_AVAILABLE RECORDS_.
------------------------------------------------------------------------

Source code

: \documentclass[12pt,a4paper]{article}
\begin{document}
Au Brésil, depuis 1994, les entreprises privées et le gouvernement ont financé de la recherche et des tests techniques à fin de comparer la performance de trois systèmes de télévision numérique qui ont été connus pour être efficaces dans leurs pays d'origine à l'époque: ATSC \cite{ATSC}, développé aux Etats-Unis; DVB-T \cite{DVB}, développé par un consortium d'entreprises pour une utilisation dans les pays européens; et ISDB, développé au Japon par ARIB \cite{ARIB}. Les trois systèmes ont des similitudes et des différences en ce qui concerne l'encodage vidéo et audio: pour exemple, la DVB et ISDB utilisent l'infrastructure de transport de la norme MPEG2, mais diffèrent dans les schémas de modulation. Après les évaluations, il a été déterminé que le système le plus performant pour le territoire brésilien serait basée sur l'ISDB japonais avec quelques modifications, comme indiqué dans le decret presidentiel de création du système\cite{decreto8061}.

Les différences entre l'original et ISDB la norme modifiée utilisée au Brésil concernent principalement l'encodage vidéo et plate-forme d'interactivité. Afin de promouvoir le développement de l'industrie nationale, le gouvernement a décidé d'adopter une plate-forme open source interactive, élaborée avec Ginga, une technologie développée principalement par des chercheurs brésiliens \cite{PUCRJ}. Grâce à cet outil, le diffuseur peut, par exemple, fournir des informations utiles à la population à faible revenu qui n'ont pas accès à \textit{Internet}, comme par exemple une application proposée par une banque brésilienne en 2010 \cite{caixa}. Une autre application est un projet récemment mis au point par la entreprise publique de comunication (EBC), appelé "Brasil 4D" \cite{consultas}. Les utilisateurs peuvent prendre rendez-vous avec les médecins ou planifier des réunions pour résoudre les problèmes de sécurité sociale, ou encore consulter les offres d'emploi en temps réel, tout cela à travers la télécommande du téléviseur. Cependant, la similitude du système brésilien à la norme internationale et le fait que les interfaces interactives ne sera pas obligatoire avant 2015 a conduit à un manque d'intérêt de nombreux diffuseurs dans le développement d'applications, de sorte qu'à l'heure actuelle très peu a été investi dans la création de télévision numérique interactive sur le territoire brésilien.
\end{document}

------------------------------------------------------------------------

Reproduce the material. Keep every word as written.

Source code

: \documentclass[12pt,a4paper]{article}
\begin{document}
Au Brésil, depuis 1994, les entreprises privées et le gouvernement ont financé de la recherche et des tests techniques à fin de comparer la performance de trois systèmes de télévision numérique qui ont été connus pour être efficaces dans leurs pays d'origine à l'époque: ATSC \cite{ATSC}, développé aux Etats-Unis; DVB-T \cite{DVB}, développé par un consortium d'entreprises pour une utilisation dans les pays européens; et ISDB, développé au Japon par ARIB \cite{ARIB}. Les trois systèmes ont des similitudes et des différences en ce qui concerne l'encodage vidéo et audio: pour exemple, la DVB et ISDB utilisent l'infrastructure de transport de la norme MPEG2, mais diffèrent dans les schémas de modulation. Après les évaluations, il a été déterminé que le système le plus performant pour le territoire brésilien serait basée sur l'ISDB japonais avec quelques modifications, comme indiqué dans le decret presidentiel de création du système\cite{decreto8061}.

Les différences entre l'original et ISDB la norme modifiée utilisée au Brésil concernent principalement l'encodage vidéo et plate-forme d'interactivité. Afin de promouvoir le développement de l'industrie nationale, le gouvernement a décidé d'adopter une plate-forme open source interactive, élaborée avec Ginga, une technologie développée principalement par des chercheurs brésiliens \cite{PUCRJ}. Grâce à cet outil, le diffuseur peut, par exemple, fournir des informations utiles à la population à faible revenu qui n'ont pas accès à \textit{Internet}, comme par exemple une application proposée par une banque brésilienne en 2010 \cite{caixa}. Une autre application est un projet récemment mis au point par la entreprise publique de comunication (EBC), appelé "Brasil 4D" \cite{consultas}. Les utilisateurs peuvent prendre rendez-vous avec les médecins ou planifier des réunions pour résoudre les problèmes de sécurité sociale, ou encore consulter les offres d'emploi en temps réel, tout cela à travers la télécommande du téléviseur. Cependant, la similitude du système brésilien à la norme internationale et le fait que les interfaces interactives ne sera pas obligatoire avant 2015 a conduit à un manque d'intérêt de nombreux diffuseurs dans le développement d'applications, de sorte qu'à l'heure actuelle très peu a été investi dans la création de télévision numérique interactive sur le territoire brésilien.
\end{document}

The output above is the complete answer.